Five months ago, Cardoza never imagined she would be learning computer programming languages such as JavaScript and C++ because she was just getting out of jail in San Bernardino County. Cardoza was serving time for a DUI after she had too much to drink one night and rear-ended another car. “Going to jail was definitely, obviously my first time, it was not easy,” she recalled. “But I had to have the right mindset that I’m going to get through this, regardless of what it is.

Cardoza says she learned her lesson after six months behind bars but when she was released, she couldn’t return to her job as an elementary school teacher due to her criminal record. It wasn’t until her aunt told her about a free program called Reboot LA that she found a fresh start. The incubator program teaches formerly incarcerated prisoners tech, web development, and entrepreneurship skills. “It’s been very, very challenging but I mean, it’s a new opportunity right now. Obviously, my previous career has been put on hold,” she said

The program is a partnership between Sabio, an organization working to increase the number of women and people of color in the innovation economy, and the City of L.A. Liliana Aide Monge, CEO and co-founder of Sabio, designed the tech entrepreneurship program after working with the Anti-Recidivism Coalition and noticed how many people served by the organization were tech savvy and entrepreneurial.

Cardoza is the first student in Reboot LA and she takes classes remotely six days a week. Claudia Diaz, program director for Reboot LA, says there are 27 additional open spots in the program to help former prisoners create their own job opportunities. “Having a criminal record still imposes significant barriers, from finding a license and finding different employments in different areas such as finance,” she said.

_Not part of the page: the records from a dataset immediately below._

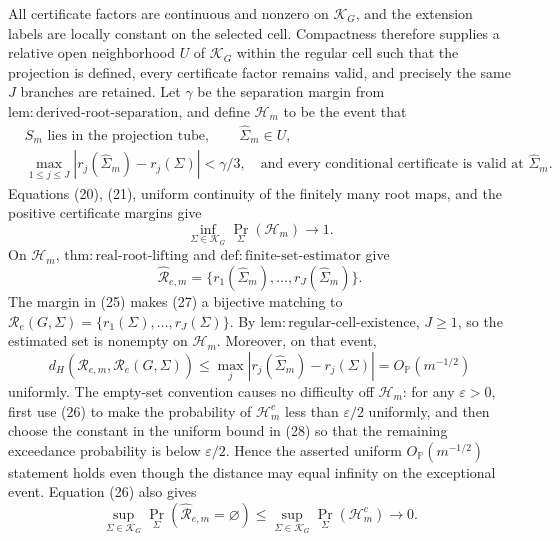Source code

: All certificate factors are continuous and nonzero on \(\mathcal K_G\), and the extension labels are locally constant on the selected cell.  Compactness therefore supplies a relative open neighborhood \(U\) of \(\mathcal K_G\) within the regular cell such that the projection is defined, every certificate factor remains valid, and precisely the same \(J\) branches are retained.  Let \(\gamma\) be the separation margin from \(\mathrm{lem:derived\mbox{-}root\mbox{-}separation}\), and define \(\mathcal H_m\) to be the event that
\[
 \begin{split}
 &S_m\text{ lies in the projection tube},\qquad \widehat\Sigma_m\in U,\\
 &\max_{1\leq j\leq J}|r_j(\widehat\Sigma_m)-r_j(\Sigma)|<\gamma/3,
 \quad\text{and every conditional certificate is valid at }\widehat\Sigma_m.
 \end{split}
\tag{25}
\]
Equations (20), (21), uniform continuity of the finitely many root maps, and the positive certificate margins give
\[
 \inf_{\Sigma\in\mathcal K_G}\Pr_\Sigma(\mathcal H_m)\longrightarrow1.
\tag{26}
\]
On \(\mathcal H_m\), \(\mathrm{thm:real\mbox{-}root\mbox{-}lifting}\) and \(\mathrm{def:finite\mbox{-}set\mbox{-}estimator}\) give
\[
 \widehat{\mathcal R}_{e,m}
 =\{r_1(\widehat\Sigma_m),\ldots,r_J(\widehat\Sigma_m)\}.
\tag{27}
\]
The margin in (25) makes (27) a bijective matching to
\(\mathcal R_e(G,\Sigma)=\{r_1(\Sigma),\ldots,r_J(\Sigma)\}\).  By \(\mathrm{lem:regular\mbox{-}cell\mbox{-}existence}\), \(J\geq1\), so the estimated set is nonempty on \(\mathcal H_m\).  Moreover, on that event,
\[
 d_H\!\left(\widehat{\mathcal R}_{e,m},\mathcal R_e(G,\Sigma)\right)
 \leq\max_j|r_j(\widehat\Sigma_m)-r_j(\Sigma)|
 =O_{\mathbb P}(m^{-1/2})
\tag{28}
\]
uniformly.  The empty-set convention causes no difficulty off \(\mathcal H_m\): for any \(\varepsilon>0\), first use (26) to make the probability of \(\mathcal H_m^c\) less than \(\varepsilon/2\) uniformly, and then choose the constant in the uniform bound in (28) so that the remaining exceedance probability is below \(\varepsilon/2\).  Hence the asserted uniform \(O_{\mathbb P}(m^{-1/2})\) statement holds even though the distance may equal infinity on the exceptional event.  Equation (26) also gives
\[
 \sup_{\Sigma\in\mathcal K_G}
 \Pr_\Sigma(\widehat{\mathcal R}_{e,m}=\varnothing)
 \leq
 \sup_{\Sigma\in\mathcal K_G}\Pr_\Sigma(\mathcal H_m^c)
 \longrightarrow0.
\tag{29}
\]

In 2018, California passed legislation called the Fair Chance Act, also known as Ban the Box, that makes it illegal for most employers to ask applicants about their criminal record. However, Diaz says job applicants with criminal records still face hiring discrimination and Reboot LA offers a way for former inmates to learn valuable skills. “Learning how to code is very much an in-demand skill,” said Diaz. “It can lend you a job anywhere in the tech spectrum from a start-up, to consulting, to a corporate job.”

With Reboot LA, the goal is for graduates to create their own book of business and find clients, allowing students like Cardoza to take control of their own destiny.

“I also want to eventually, if I can, incorporate teaching coding to kids and going back into education,” said Cardoza.